* DATA TO EXAMINE
● ● ●

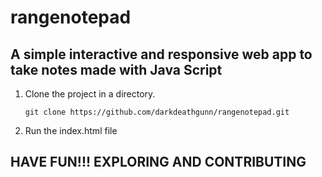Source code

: # rangenotepad
## A simple interactive and responsive web app to take notes made with Java Script

1. Clone the project in a directory.

    ```
    git clone https://github.com/darkdeathgunn/rangenotepad.git
    ```
2. Run the index.html file

## HAVE FUN!!! EXPLORING AND CONTRIBUTING
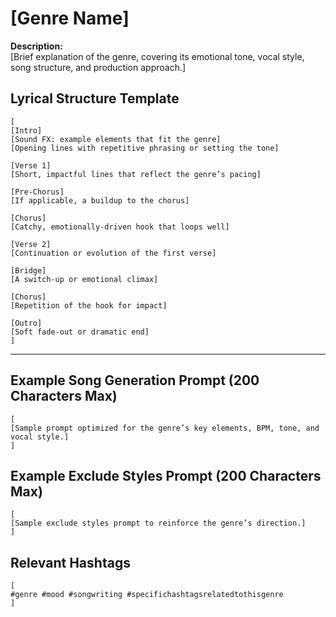 # [Genre Name]

**Description:**  
[Brief explanation of the genre, covering its emotional tone, vocal style, song structure, and production approach.]

## **Lyrical Structure Template**  
```
[  
[Intro]  
[Sound FX: example elements that fit the genre]  
[Opening lines with repetitive phrasing or setting the tone]  

[Verse 1]  
[Short, impactful lines that reflect the genre’s pacing]  

[Pre-Chorus]  
[If applicable, a buildup to the chorus]  

[Chorus]  
[Catchy, emotionally-driven hook that loops well]  

[Verse 2]  
[Continuation or evolution of the first verse]  

[Bridge]  
[A switch-up or emotional climax]  

[Chorus]  
[Repetition of the hook for impact]  

[Outro]  
[Soft fade-out or dramatic end]  
]  
```

---

## **Example Song Generation Prompt (200 Characters Max)**  
```  
[  
[Sample prompt optimized for the genre’s key elements, BPM, tone, and vocal style.]  
]  
```

## **Example Exclude Styles Prompt (200 Characters Max)**  
``` 
[  
[Sample exclude styles prompt to reinforce the genre’s direction.]  
]  
```

## **Relevant Hashtags**  
``` 
[  
#genre #mood #songwriting #specifichashtagsrelatedtothisgenre  
]
```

● ● ●

* INSTRUCTIONS FOR THE TASK
Each line above gets copied exactly; leave the pictures out.

* RESPONSE TO THIS TASK
Source code

: # rangenotepad
## A simple interactive and responsive web app to take notes made with Java Script

1. Clone the project in a directory.

    ```
    git clone https://github.com/darkdeathgunn/rangenotepad.git
    ```
2. Run the index.html file

## HAVE FUN!!! EXPLORING AND CONTRIBUTING
 # [Genre Name]

**Description:**  
[Brief explanation of the genre, covering its emotional tone, vocal style, song structure, and production approach.]

## **Lyrical Structure Template**  
```
[  
[Intro]  
[Sound FX: example elements that fit the genre]  
[Opening lines with repetitive phrasing or setting the tone]  

[Verse 1]  
[Short, impactful lines that reflect the genre’s pacing]  

[Pre-Chorus]  
[If applicable, a buildup to the chorus]  

[Chorus]  
[Catchy, emotionally-driven hook that loops well]  

[Verse 2]  
[Continuation or evolution of the first verse]  

[Bridge]  
[A switch-up or emotional climax]  

[Chorus]  
[Repetition of the hook for impact]  

[Outro]  
[Soft fade-out or dramatic end]  
]  
```

---

## **Example Song Generation Prompt (200 Characters Max)**  
```  
[  
[Sample prompt optimized for the genre’s key elements, BPM, tone, and vocal style.]  
]  
```

## **Example Exclude Styles Prompt (200 Characters Max)**  
``` 
[  
[Sample exclude styles prompt to reinforce the genre’s direction.]  
]  
```

## **Relevant Hashtags**  
``` 
[  
#genre #mood #songwriting #specifichashtagsrelatedtothisgenre  
]
```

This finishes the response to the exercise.